§ **TASK INSTRUCTIONS**:
Repeat each entry exactly, but do not carry over the pictures.

§ **RECORDS FOR THE TASK**:
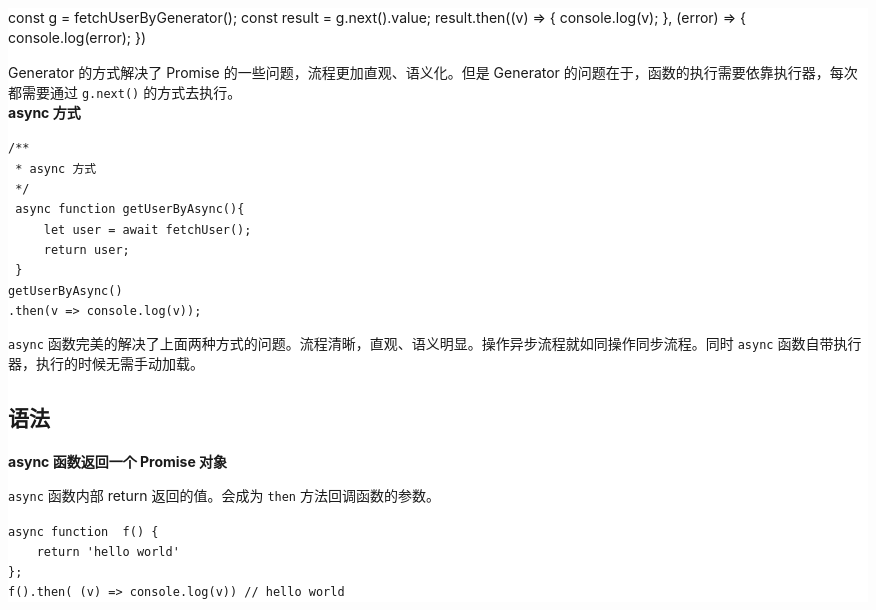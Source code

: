 
<span class="hljs-keyword">const</span> g = fetchUserByGenerator();
<span class="hljs-keyword">const</span> result = g.next().value;
result.then(<span class="hljs-function">(<span class="hljs-params">v</span>) =&gt;</span> {
    <span class="hljs-built_in">console</span>.log(v);
}, (error) =&gt; {
    <span class="hljs-built_in">console</span>.log(error);
})</code></pre>
<p>Generator 的方式解决了 Promise 的一些问题，流程更加直观、语义化。但是 Generator 的问题在于，函数的执行需要依靠执行器，每次都需要通过 <code>g.next()</code> 的方式去执行。<br><strong>async 方式</strong></p>
<div class="widget-codetool" style="display:none;">
      <div class="widget-codetool--inner">
      <span class="selectCode code-tool" data-toggle="tooltip" data-placement="top" title="" data-original-title="全选"></span>
      <span type="button" class="copyCode code-tool" data-toggle="tooltip" data-placement="top" data-clipboard-text="/**
 * async 方式
 */
 async function getUserByAsync(){
     let user = await fetchUser();
     return user;
 }
getUserByAsync()
.then(v => console.log(v));" title="" data-original-title="复制"></span>
      <span type="button" class="saveToNote code-tool" data-toggle="tooltip" data-placement="top" title="" data-original-title="放进笔记"></span>
      </div>
      </div><pre class="javascript hljs"><code class="javascript"><span class="hljs-comment">/**
 * async 方式
 */</span>
 <span class="hljs-keyword">async</span> <span class="hljs-function"><span class="hljs-keyword">function</span> <span class="hljs-title">getUserByAsync</span>(<span class="hljs-params"></span>)</span>{
     <span class="hljs-keyword">let</span> user = <span class="hljs-keyword">await</span> fetchUser();
     <span class="hljs-keyword">return</span> user;
 }
getUserByAsync()
.then(<span class="hljs-function"><span class="hljs-params">v</span> =&gt;</span> <span class="hljs-built_in">console</span>.log(v));</code></pre>
<p><code>async</code> 函数完美的解决了上面两种方式的问题。流程清晰，直观、语义明显。操作异步流程就如同操作同步流程。同时 <code>async</code> 函数自带执行器，执行的时候无需手动加载。</p>
<h2 id="articleHeader1">语法</h2>
<p><strong>async 函数返回一个 Promise 对象</strong></p>
<p><code>async</code> 函数内部 return 返回的值。会成为 <code>then</code> 方法回调函数的参数。</p>
<div class="widget-codetool" style="display:none;">
      <div class="widget-codetool--inner">
      <span class="selectCode code-tool" data-toggle="tooltip" data-placement="top" title="" data-original-title="全选"></span>
      <span type="button" class="copyCode code-tool" data-toggle="tooltip" data-placement="top" data-clipboard-text="async function  f() {
    return 'hello world'
};
f().then( (v) => console.log(v)) // hello world" title="" data-original-title="复制"></span>
      <span type="button" class="saveToNote code-tool" data-toggle="tooltip" data-placement="top" title="" data-original-title="放进笔记"></span>
      </div>
      </div><pre class="javascript hljs"><code class="JavaScript"><span class="hljs-keyword">async</span> <span class="hljs-function"><span class="hljs-keyword">function</span>  <span class="hljs-title">f</span>(<span class="hljs-params"></span>) </span>{
    <span class="hljs-keyword">return</span> <span class="hljs-string">'hello world'</span>
};
f().then( <span class="hljs-function">(<span class="hljs-params">v</span>) =&gt;</span> <span class="hljs-built_in">console</span>.log(v)) <span class="hljs-comment">// hello world</span></code></pre>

§ **EXERCISE OUTPUT**:
Source code

: 
<span class="hljs-keyword">const</span> g = fetchUserByGenerator();
<span class="hljs-keyword">const</span> result = g.next().value;
result.then(<span class="hljs-function">(<span class="hljs-params">v</span>) =&gt;</span> {
    <span class="hljs-built_in">console</span>.log(v);
}, (error) =&gt; {
    <span class="hljs-built_in">console</span>.log(error);
})</code></pre>
<p>Generator 的方式解决了 Promise 的一些问题，流程更加直观、语义化。但是 Generator 的问题在于，函数的执行需要依靠执行器，每次都需要通过 <code>g.next()</code> 的方式去执行。<br><strong>async 方式</strong></p>
<div class="widget-codetool" style="display:none;">
      <div class="widget-codetool--inner">
      <span class="selectCode code-tool" data-toggle="tooltip" data-placement="top" title="" data-original-title="全选"></span>
      <span type="button" class="copyCode code-tool" data-toggle="tooltip" data-placement="top" data-clipboard-text="/**
 * async 方式
 */
 async function getUserByAsync(){
     let user = await fetchUser();
     return user;
 }
getUserByAsync()
.then(v => console.log(v));" title="" data-original-title="复制"></span>
      <span type="button" class="saveToNote code-tool" data-toggle="tooltip" data-placement="top" title="" data-original-title="放进笔记"></span>
      </div>
      </div><pre class="javascript hljs"><code class="javascript"><span class="hljs-comment">/**
 * async 方式
 */</span>
 <span class="hljs-keyword">async</span> <span class="hljs-function"><span class="hljs-keyword">function</span> <span class="hljs-title">getUserByAsync</span>(<span class="hljs-params"></span>)</span>{
     <span class="hljs-keyword">let</span> user = <span class="hljs-keyword">await</span> fetchUser();
     <span class="hljs-keyword">return</span> user;
 }
getUserByAsync()
.then(<span class="hljs-function"><span class="hljs-params">v</span> =&gt;</span> <span class="hljs-built_in">console</span>.log(v));</code></pre>
<p><code>async</code> 函数完美的解决了上面两种方式的问题。流程清晰，直观、语义明显。操作异步流程就如同操作同步流程。同时 <code>async</code> 函数自带执行器，执行的时候无需手动加载。</p>
<h2 id="articleHeader1">语法</h2>
<p><strong>async 函数返回一个 Promise 对象</strong></p>
<p><code>async</code> 函数内部 return 返回的值。会成为 <code>then</code> 方法回调函数的参数。</p>
<div class="widget-codetool" style="display:none;">
      <div class="widget-codetool--inner">
      <span class="selectCode code-tool" data-toggle="tooltip" data-placement="top" title="" data-original-title="全选"></span>
      <span type="button" class="copyCode code-tool" data-toggle="tooltip" data-placement="top" data-clipboard-text="async function  f() {
    return 'hello world'
};
f().then( (v) => console.log(v)) // hello world" title="" data-original-title="复制"></span>
      <span type="button" class="saveToNote code-tool" data-toggle="tooltip" data-placement="top" title="" data-original-title="放进笔记"></span>
      </div>
      </div><pre class="javascript hljs"><code class="JavaScript"><span class="hljs-keyword">async</span> <span class="hljs-function"><span class="hljs-keyword">function</span>  <span class="hljs-title">f</span>(<span class="hljs-params"></span>) </span>{
    <span class="hljs-keyword">return</span> <span class="hljs-string">'hello world'</span>
};
f().then( <span class="hljs-function">(<span class="hljs-params">v</span>) =&gt;</span> <span class="hljs-built_in">console</span>.log(v)) <span class="hljs-comment">// hello world</span></code></pre>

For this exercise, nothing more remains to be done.